• [Your task]: Read the data, and whenever a line holds the word "fatti", report that line.

• [Exercise material]:
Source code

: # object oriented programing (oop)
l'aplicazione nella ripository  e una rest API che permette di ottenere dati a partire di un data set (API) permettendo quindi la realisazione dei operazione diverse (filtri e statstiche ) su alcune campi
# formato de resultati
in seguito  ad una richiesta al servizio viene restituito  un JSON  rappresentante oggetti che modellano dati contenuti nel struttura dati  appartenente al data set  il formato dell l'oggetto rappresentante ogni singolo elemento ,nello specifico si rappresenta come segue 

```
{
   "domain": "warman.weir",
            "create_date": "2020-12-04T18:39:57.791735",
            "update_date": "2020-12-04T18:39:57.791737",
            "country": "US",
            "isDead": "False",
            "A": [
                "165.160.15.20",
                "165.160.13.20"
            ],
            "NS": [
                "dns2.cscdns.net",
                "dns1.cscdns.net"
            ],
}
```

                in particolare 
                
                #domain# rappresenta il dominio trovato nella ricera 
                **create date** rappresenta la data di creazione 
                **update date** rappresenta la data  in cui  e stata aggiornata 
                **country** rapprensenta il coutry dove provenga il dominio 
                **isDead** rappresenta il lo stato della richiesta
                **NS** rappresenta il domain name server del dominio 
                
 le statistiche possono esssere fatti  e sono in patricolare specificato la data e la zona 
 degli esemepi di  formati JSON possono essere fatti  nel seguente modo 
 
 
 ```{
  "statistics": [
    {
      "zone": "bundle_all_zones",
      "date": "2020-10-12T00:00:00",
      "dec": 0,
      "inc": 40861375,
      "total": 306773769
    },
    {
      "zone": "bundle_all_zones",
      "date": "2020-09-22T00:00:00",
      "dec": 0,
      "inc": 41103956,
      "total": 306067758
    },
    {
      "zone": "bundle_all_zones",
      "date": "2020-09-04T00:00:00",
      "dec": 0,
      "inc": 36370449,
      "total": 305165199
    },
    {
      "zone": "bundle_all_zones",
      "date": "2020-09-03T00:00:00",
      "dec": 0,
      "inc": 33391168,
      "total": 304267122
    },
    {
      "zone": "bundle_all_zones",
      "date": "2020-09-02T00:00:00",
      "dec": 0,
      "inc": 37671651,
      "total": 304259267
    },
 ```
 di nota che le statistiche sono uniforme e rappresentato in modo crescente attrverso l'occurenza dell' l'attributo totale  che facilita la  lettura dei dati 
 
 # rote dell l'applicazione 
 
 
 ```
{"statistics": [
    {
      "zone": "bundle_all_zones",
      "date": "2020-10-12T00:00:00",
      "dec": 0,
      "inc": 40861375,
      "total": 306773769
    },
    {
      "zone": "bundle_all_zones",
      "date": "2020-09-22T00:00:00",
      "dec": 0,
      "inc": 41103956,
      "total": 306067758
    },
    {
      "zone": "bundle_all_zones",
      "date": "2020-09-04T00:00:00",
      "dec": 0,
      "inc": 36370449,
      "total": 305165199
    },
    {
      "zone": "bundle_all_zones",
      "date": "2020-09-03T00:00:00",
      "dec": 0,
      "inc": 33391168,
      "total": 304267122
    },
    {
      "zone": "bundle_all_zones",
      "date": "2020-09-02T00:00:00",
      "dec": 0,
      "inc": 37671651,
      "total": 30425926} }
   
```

• [Solution for this exercise]:
 le statistiche possono esssere fatti  e sono in patricolare specificato la data e la zona 
 degli esemepi di  formati JSON possono essere fatti  nel seguente modo 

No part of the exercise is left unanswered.